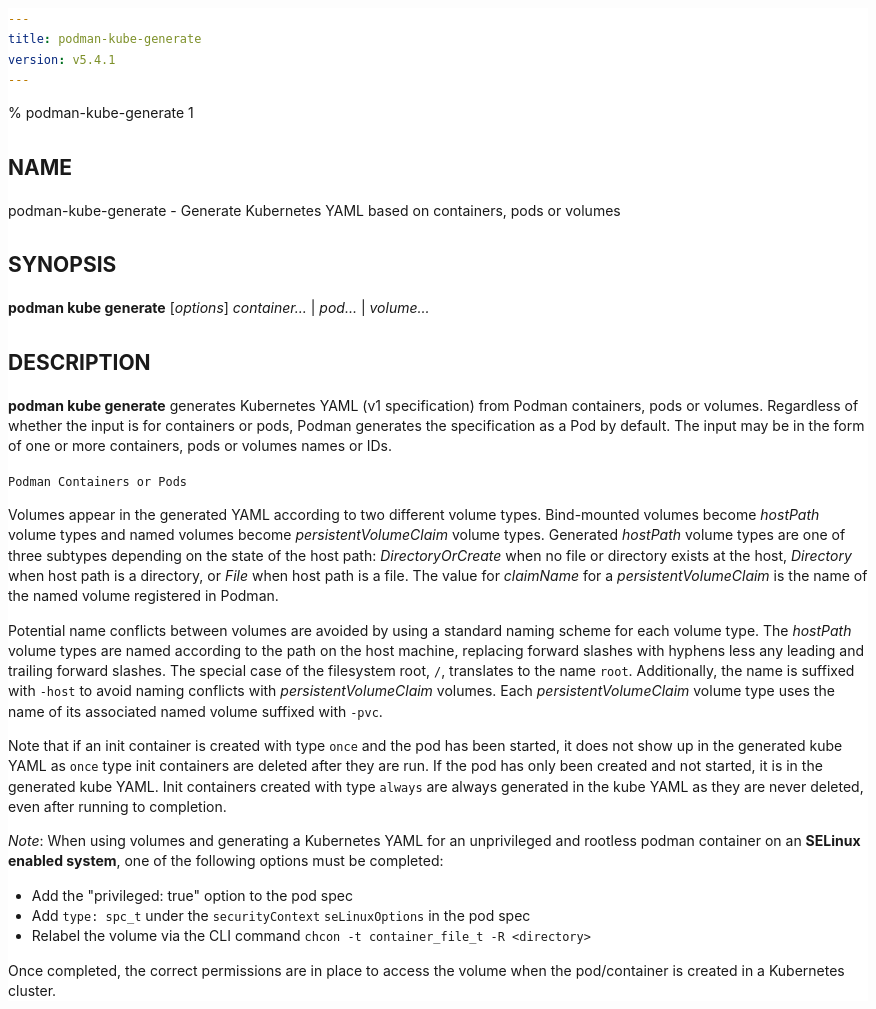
 ```yaml
---
title: podman-kube-generate
version: v5.4.1
---
```


% podman-kube-generate 1

## NAME
podman-kube-generate - Generate Kubernetes YAML based on containers, pods or volumes

## SYNOPSIS
**podman kube generate** [*options*] *container...* | *pod...* | *volume...*

## DESCRIPTION
**podman kube generate** generates Kubernetes YAML (v1 specification) from Podman containers, pods or volumes. Regardless of whether
the input is for containers or pods, Podman generates the specification as a Pod by default. The input may be in the form
of one or more containers, pods or volumes names or IDs.

`Podman Containers or Pods`

Volumes appear in the generated YAML according to two different volume types. Bind-mounted volumes become *hostPath* volume types and named volumes become *persistentVolumeClaim* volume types. Generated *hostPath* volume types are one of three subtypes depending on the state of the host path: *DirectoryOrCreate* when no file or directory exists at the host, *Directory* when host path is a directory, or *File* when host path is a file. The value for *claimName* for a *persistentVolumeClaim* is the name of the named volume registered in Podman.

Potential name conflicts between volumes are avoided by using a standard naming scheme for each volume type. The *hostPath* volume types are named according to the path on the host machine, replacing forward slashes with hyphens less any leading and trailing forward slashes. The special case of the filesystem root, `/`, translates to the name `root`. Additionally, the name is suffixed with `-host` to avoid naming conflicts with *persistentVolumeClaim* volumes. Each *persistentVolumeClaim* volume type uses the name of its associated named volume suffixed with `-pvc`.

Note that if an init container is created with type `once` and the pod has been started, it does not show up in the generated kube YAML as `once` type init containers are deleted after they are run. If the pod has only been created and not started, it is in the generated kube YAML.
Init containers created with type `always` are always generated in the kube YAML as they are never deleted, even after running to completion.

*Note*: When using volumes and generating a Kubernetes YAML for an unprivileged and rootless podman container on an **SELinux enabled system**,  one of the following options must be completed:
  * Add the "privileged: true" option to the pod spec
  * Add `type: spc_t` under the `securityContext` `seLinuxOptions` in the pod spec
  * Relabel the volume via the CLI command `chcon -t container_file_t -R <directory>`

Once completed, the correct permissions are in place to access the volume when the pod/container is created in a Kubernetes cluster.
━━━━━━━━
Required work: Each entry above must be printed exactly, apart from its pictures.

Written response:
 ```yaml
---
title: podman-kube-generate
version: v5.4.1
---
```


% podman-kube-generate 1

## NAME
podman-kube-generate - Generate Kubernetes YAML based on containers, pods or volumes

## SYNOPSIS
**podman kube generate** [*options*] *container...* | *pod...* | *volume...*

## DESCRIPTION
**podman kube generate** generates Kubernetes YAML (v1 specification) from Podman containers, pods or volumes. Regardless of whether
the input is for containers or pods, Podman generates the specification as a Pod by default. The input may be in the form
of one or more containers, pods or volumes names or IDs.

`Podman Containers or Pods`

Volumes appear in the generated YAML according to two different volume types. Bind-mounted volumes become *hostPath* volume types and named volumes become *persistentVolumeClaim* volume types. Generated *hostPath* volume types are one of three subtypes depending on the state of the host path: *DirectoryOrCreate* when no file or directory exists at the host, *Directory* when host path is a directory, or *File* when host path is a file. The value for *claimName* for a *persistentVolumeClaim* is the name of the named volume registered in Podman.

Potential name conflicts between volumes are avoided by using a standard naming scheme for each volume type. The *hostPath* volume types are named according to the path on the host machine, replacing forward slashes with hyphens less any leading and trailing forward slashes. The special case of the filesystem root, `/`, translates to the name `root`. Additionally, the name is suffixed with `-host` to avoid naming conflicts with *persistentVolumeClaim* volumes. Each *persistentVolumeClaim* volume type uses the name of its associated named volume suffixed with `-pvc`.

Note that if an init container is created with type `once` and the pod has been started, it does not show up in the generated kube YAML as `once` type init containers are deleted after they are run. If the pod has only been created and not started, it is in the generated kube YAML.
Init containers created with type `always` are always generated in the kube YAML as they are never deleted, even after running to completion.

*Note*: When using volumes and generating a Kubernetes YAML for an unprivileged and rootless podman container on an **SELinux enabled system**,  one of the following options must be completed:
  * Add the "privileged: true" option to the pod spec
  * Add `type: spc_t` under the `securityContext` `seLinuxOptions` in the pod spec
  * Relabel the volume via the CLI command `chcon -t container_file_t -R <directory>`

Once completed, the correct permissions are in place to access the volume when the pod/container is created in a Kubernetes cluster.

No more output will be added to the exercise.